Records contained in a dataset
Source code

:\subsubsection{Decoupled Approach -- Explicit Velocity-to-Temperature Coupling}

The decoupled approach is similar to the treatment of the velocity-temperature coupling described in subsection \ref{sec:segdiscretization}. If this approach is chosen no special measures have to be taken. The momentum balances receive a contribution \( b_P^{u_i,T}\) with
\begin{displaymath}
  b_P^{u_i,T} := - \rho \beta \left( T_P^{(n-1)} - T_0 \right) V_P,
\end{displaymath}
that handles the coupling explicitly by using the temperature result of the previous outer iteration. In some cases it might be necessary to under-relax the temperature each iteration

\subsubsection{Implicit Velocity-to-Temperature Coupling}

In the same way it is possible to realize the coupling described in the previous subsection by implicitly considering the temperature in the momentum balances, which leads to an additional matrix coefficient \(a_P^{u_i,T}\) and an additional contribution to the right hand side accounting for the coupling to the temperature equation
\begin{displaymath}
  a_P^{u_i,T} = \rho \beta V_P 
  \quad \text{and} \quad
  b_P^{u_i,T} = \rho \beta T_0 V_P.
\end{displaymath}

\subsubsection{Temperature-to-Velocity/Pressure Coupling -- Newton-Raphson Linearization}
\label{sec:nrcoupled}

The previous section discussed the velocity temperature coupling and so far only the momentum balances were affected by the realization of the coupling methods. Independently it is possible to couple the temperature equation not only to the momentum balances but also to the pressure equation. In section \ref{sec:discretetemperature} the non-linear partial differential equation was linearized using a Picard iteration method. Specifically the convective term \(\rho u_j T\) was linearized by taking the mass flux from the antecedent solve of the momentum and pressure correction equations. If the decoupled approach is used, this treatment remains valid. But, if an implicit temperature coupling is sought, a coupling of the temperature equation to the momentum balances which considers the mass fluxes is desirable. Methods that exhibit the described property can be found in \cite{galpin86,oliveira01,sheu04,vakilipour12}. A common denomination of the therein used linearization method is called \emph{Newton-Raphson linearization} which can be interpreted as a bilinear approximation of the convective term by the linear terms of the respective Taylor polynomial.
...
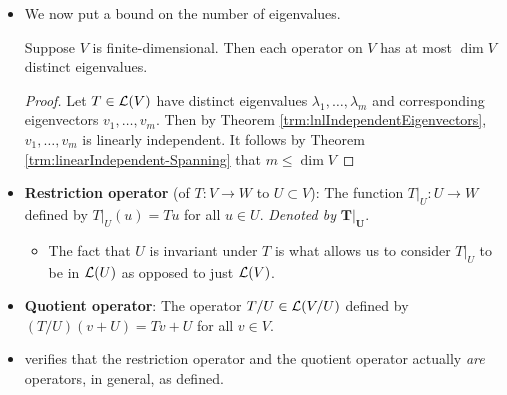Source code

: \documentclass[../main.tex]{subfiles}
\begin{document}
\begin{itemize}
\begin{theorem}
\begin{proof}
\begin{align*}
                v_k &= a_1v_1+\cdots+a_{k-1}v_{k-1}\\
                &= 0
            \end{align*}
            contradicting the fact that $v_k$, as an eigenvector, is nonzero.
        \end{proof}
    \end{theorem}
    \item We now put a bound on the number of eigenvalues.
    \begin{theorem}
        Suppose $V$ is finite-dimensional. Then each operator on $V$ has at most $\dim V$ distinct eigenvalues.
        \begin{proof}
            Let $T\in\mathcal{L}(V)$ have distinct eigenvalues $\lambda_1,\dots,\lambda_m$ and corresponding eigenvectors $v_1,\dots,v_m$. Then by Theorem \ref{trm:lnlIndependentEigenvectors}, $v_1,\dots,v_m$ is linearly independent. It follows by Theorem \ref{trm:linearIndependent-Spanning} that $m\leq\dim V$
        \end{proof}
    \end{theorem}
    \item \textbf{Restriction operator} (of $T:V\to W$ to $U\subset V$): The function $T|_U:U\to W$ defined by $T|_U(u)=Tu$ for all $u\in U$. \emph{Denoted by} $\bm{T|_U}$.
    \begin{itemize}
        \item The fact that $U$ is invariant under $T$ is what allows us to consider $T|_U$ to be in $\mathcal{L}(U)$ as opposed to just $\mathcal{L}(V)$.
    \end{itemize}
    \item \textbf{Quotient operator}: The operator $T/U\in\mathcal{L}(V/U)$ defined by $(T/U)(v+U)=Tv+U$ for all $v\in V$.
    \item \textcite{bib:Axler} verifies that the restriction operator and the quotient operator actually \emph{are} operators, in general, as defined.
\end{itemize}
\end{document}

**Required work**
Among the lines above, please find those with "itemize" and copy them.

**Problem solution**
\begin{itemize}
    \begin{itemize}
    \end{itemize}
\end{itemize}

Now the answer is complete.